While I have grown very suspicious of business enterprise, and I do not see all businesses as inherently efficient or good, I hasten to add, here, that the average leftist intellectual promoting Fabian-style syndicalism, with decentralized units of production owned by the workers or the state. with democratic control in the workplace, has absolutely no conception of how organizations or people in groups work and interact. This quite aside from the left's opprobrium for profit-making and competition, both views being strongly rooted in biases that developed over the centuries with the influence of Platonism and the Christian ethos.

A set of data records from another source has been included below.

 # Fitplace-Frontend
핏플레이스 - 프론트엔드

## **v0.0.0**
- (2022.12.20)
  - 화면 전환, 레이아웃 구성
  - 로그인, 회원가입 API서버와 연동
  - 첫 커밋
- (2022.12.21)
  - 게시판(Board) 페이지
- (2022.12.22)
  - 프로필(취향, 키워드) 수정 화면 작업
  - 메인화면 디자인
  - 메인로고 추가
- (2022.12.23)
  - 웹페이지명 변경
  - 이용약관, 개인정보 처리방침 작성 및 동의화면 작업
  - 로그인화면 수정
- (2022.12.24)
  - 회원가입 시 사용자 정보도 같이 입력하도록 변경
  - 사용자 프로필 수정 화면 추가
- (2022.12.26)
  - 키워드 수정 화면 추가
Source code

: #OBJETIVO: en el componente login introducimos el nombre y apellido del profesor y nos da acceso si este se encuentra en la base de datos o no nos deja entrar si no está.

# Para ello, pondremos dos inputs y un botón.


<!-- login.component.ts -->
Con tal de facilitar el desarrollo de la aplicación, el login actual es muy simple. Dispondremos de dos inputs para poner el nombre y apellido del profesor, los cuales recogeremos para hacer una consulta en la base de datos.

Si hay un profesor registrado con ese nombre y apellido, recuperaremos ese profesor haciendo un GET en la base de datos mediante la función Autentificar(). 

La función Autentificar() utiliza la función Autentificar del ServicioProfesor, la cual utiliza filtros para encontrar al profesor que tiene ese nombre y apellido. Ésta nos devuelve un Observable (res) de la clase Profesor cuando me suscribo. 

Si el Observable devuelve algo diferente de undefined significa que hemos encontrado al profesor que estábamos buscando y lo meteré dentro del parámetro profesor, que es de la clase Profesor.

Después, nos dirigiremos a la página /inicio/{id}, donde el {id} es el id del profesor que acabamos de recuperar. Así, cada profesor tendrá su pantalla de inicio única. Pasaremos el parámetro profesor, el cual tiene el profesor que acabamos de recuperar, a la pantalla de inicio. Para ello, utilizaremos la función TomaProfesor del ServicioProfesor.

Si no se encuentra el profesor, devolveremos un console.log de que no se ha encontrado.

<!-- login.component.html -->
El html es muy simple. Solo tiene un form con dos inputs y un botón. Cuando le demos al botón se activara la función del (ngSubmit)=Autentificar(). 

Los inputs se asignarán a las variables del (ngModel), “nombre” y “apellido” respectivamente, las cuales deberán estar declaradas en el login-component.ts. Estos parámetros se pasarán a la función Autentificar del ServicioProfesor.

I started with White Crane kung fu, but in later in life I took up the Wing Chun school, a species taught by famed grandmaster Ip Man, whose student was the martial artists and actor, Bruce Li. I willed myself through teaching my last couple of private students such that it was not obvious to them, but it was clear to me that I was no longer up to the task of sparring. I started to bruise and bleed easily all over, especially on my arms, in part due to age, but also because of blood thinning medicine. My balance was always very good until recently, so perhaps I have taken too many blows to the head. I was a firm believer in sparring as a pedagogical method. It is important for a number of reasons, obviously to learn to apply the various forms and maintain the all-important Wing Chun structure in real-life situations, but it also is essential that one learn to accept and give pain ... we do not inflict death blows or excruciating pain, mind you, but just enough force to learn not to fear giving it or receiving it. It is vital for students to have the confidence that comes from it. It will surprise many to know that giving pain is nearly as difficult for most as receiving it. It is not natural for normal humans to want to inflict pain. Overcoming both fears is important. One of my former students was a boxer, and a good one. But he had to unlearn everything he had been taught, for boxing is a sport, not real fighting. The structure and stance are all wrong as is the punching habits that are geared for wearing large gloves. Moreover, gloves do not give the correct feel for receiving or giving pain.